• **REQUIREMENT**
Using the listing below, return every line that includes "Choose".

• **PROVIDED INFORMATION**
#####
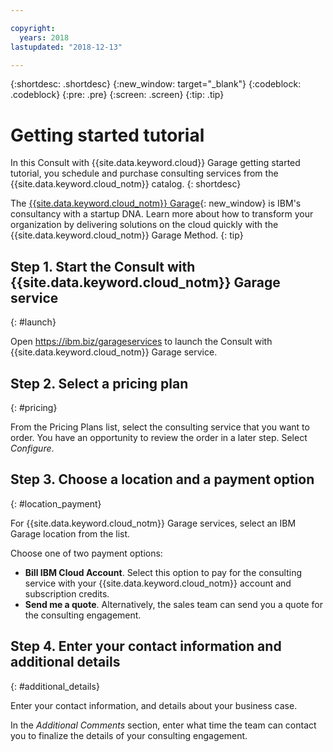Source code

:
 ```yaml
---

copyright:
  years: 2018
lastupdated: "2018-12-13"

---
```


{:shortdesc: .shortdesc}
{:new_window: target="_blank"}
{:codeblock: .codeblock}
{:pre: .pre}
{:screen: .screen}
{:tip: .tip}

<!-- Name your file `getting-started.md` and include it in the Learn nav group in your toc file. -->


# Getting started tutorial
In this Consult with {{site.data.keyword.cloud}} Garage getting started tutorial, you schedule and purchase consulting services from the {{site.data.keyword.cloud_notm}} catalog.
{: shortdesc}

The [{{site.data.keyword.cloud_notm}} Garage](http://www.ibm.com/cloud/garage/){: new_window} is IBM's consultancy with a startup DNA. Learn more about how to transform your organization by delivering solutions on the cloud quickly with the {{site.data.keyword.cloud_notm}} Garage Method.
{: tip}

## Step 1. Start the Consult with {{site.data.keyword.cloud_notm}} Garage service
{: #launch}

Open https://ibm.biz/garageservices to launch the Consult with {{site.data.keyword.cloud_notm}} Garage service.

## Step 2. Select a pricing plan
{: #pricing}

From the Pricing Plans list, select the consulting service that you want to order. You have an opportunity to review the order in a later step. Select _Configure_.

## Step 3. Choose a location and a payment option
{: #location_payment}

For {{site.data.keyword.cloud_notm}} Garage services, select an IBM Garage location from the list.

Choose one of two payment options:
* **Bill IBM Cloud Account**. Select this option to pay for the consulting service with your {{site.data.keyword.cloud_notm}} account and subscription credits.
* **Send me a quote**. Alternatively, the sales team can send you a quote for the consulting engagement.

## Step 4. Enter your contact information and additional details
{: #additional_details}

Enter your contact information, and details about your business case.

In the _Additional Comments_ section, enter what time the team can contact you to finalize the details of your consulting engagement.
#####
• **ANSWER TO THIS TASK**
## Step 3. Choose a location and a payment option
Choose one of two payment options:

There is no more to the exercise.